Comentários de leitores

4 comentários

Alvíssaras!

João Advogado (Advogado Autônomo)

Que venham as necessárias revisões criminais, e que sejam recebidas. Estávamos na era medieval em relação ao reconhecimento de suspeitos, e, após anos, enfim a ciência venceu.

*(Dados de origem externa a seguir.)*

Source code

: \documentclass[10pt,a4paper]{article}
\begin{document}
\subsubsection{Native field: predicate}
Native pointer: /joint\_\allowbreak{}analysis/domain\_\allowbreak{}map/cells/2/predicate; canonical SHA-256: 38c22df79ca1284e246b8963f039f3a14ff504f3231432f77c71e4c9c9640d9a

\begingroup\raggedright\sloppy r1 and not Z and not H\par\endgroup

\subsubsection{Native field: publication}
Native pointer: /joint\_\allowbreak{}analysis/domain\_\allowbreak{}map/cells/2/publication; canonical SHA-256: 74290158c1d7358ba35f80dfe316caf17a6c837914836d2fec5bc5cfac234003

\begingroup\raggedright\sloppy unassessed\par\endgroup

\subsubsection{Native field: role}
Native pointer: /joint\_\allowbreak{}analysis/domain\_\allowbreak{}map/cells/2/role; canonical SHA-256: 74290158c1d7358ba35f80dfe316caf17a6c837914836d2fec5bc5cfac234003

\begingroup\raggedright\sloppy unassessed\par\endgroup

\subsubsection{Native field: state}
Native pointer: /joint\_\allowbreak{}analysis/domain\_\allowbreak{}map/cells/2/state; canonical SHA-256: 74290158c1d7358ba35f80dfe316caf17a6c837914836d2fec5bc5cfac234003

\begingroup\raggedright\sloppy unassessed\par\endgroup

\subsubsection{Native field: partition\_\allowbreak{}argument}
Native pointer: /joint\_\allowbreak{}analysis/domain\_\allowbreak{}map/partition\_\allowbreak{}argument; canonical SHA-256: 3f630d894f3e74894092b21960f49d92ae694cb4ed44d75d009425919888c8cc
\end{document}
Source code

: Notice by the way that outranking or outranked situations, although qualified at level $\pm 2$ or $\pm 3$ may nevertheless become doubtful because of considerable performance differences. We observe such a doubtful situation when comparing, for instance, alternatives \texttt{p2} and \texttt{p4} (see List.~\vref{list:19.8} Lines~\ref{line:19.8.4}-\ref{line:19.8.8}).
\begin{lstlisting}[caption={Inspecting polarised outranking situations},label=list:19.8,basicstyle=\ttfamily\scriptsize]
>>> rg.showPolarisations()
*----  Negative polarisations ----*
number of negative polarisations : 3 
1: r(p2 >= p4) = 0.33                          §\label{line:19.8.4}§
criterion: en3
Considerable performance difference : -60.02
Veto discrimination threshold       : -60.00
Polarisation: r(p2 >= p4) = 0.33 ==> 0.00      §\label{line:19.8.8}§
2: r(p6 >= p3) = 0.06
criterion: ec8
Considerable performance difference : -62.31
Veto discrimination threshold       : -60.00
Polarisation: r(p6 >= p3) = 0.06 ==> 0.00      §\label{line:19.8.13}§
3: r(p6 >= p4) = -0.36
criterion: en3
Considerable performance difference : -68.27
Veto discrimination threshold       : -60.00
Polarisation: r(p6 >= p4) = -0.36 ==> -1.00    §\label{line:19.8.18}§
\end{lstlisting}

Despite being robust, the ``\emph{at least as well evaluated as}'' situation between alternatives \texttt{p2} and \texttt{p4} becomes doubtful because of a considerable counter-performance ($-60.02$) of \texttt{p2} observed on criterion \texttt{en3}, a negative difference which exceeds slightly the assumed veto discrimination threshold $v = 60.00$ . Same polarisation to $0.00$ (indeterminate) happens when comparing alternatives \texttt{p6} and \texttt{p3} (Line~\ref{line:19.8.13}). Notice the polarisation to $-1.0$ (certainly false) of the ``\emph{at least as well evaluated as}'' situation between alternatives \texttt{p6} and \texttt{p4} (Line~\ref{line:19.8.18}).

Glória a Deus.

Objetivo um só a verdade

ielrednav (Outros)

Em que pese tal situação o reconhecimento por fotografia é sim um absurdo que se ve desde os tempos dos IRMÃOS NAVES em 1937 exatamente a policia procurou na época incrimi-los de todo jeito mesmo sem provas nem fotos bastam acusações infundadas por meios de ameaças e ainda ocorre em varias formas no caso do João de DEUS casos de trinta anos foram aceitos ele nunca foi na casa de suas vitimas as pessoas vinham para obter uma ajuda e,a obtinham claro mas a justiça aceitar denuncia depois de trinta anos é horrível tal questão por juízes leigos . Acusações que prescreveram há tempos não devem ser aceitas se na época não fora feito tal ocorrência , faz bem o ministro em dar um corretivo para o judiciário do Brasil .Realmente é preciso ponderar antes de dar a sentença .

Decisão que prestigia as garantias legais

Affonso Celso Pupe Neto (Estagiário)

Louvável a decisão do STJ ao prestigiar as formalidades legais que determinam a liturgia dos procedimentos penais.
O princípio é o da 'legalidade' e não o da 'interpretacionalidade', no qual, por vezes, visões hiperbólicas ou eufemísticas desfiguram as previsões claramente previstas nas normas.